Your goal: Search the data below for "venueId"; list each line that holds it.

═════ Input records

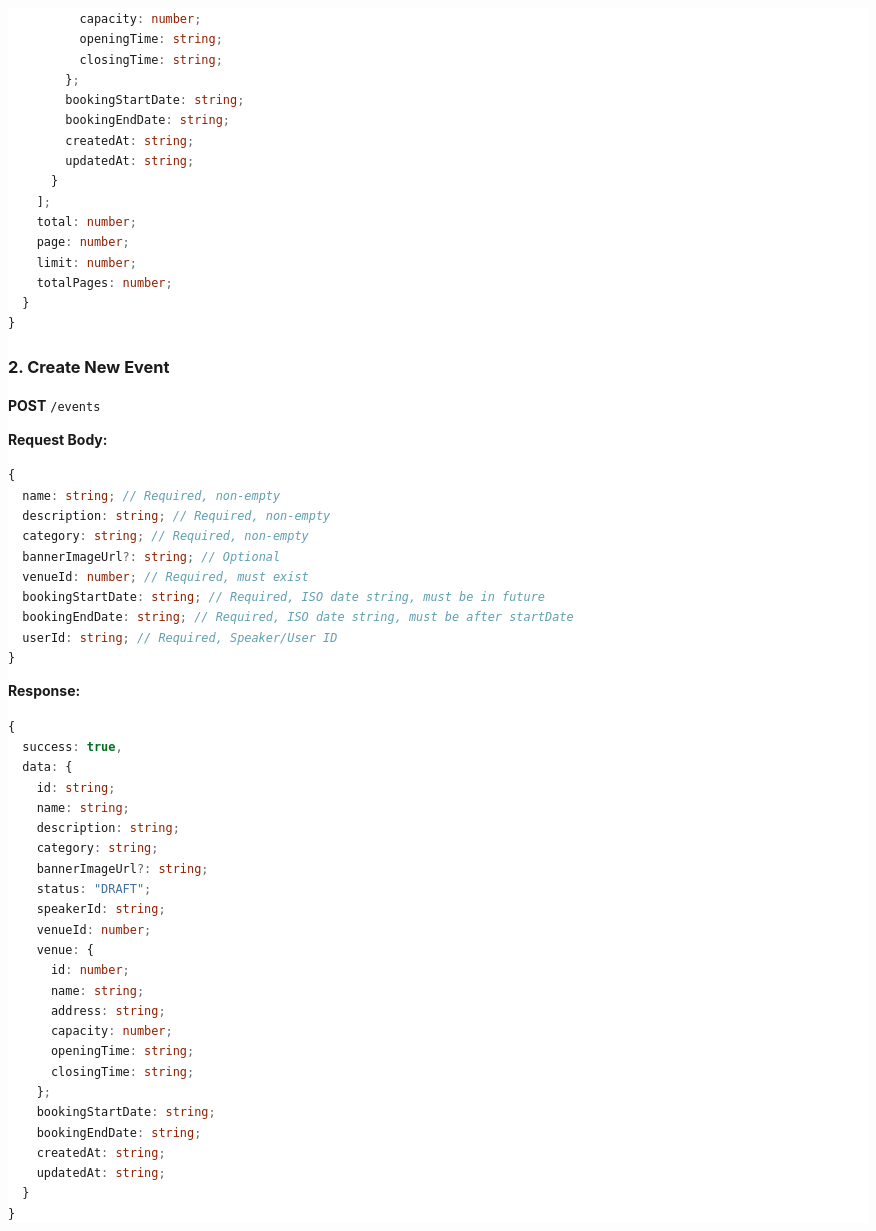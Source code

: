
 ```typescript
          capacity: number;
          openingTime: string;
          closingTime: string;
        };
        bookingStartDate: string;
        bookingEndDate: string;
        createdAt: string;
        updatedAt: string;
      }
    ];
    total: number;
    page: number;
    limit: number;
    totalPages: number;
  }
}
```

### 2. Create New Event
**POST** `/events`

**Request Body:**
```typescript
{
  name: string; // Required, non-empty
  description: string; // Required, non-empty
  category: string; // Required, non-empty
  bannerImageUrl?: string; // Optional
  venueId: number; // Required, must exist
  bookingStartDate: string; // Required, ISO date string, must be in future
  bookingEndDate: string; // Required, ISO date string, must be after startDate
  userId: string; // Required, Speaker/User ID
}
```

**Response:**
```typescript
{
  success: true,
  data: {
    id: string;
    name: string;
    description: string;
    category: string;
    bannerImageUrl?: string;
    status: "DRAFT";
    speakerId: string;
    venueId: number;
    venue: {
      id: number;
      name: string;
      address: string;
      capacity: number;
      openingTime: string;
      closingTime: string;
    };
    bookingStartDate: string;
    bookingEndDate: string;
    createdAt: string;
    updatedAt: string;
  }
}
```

══════════

Task answer:
  venueId: number; // Required, must exist
    venueId: number;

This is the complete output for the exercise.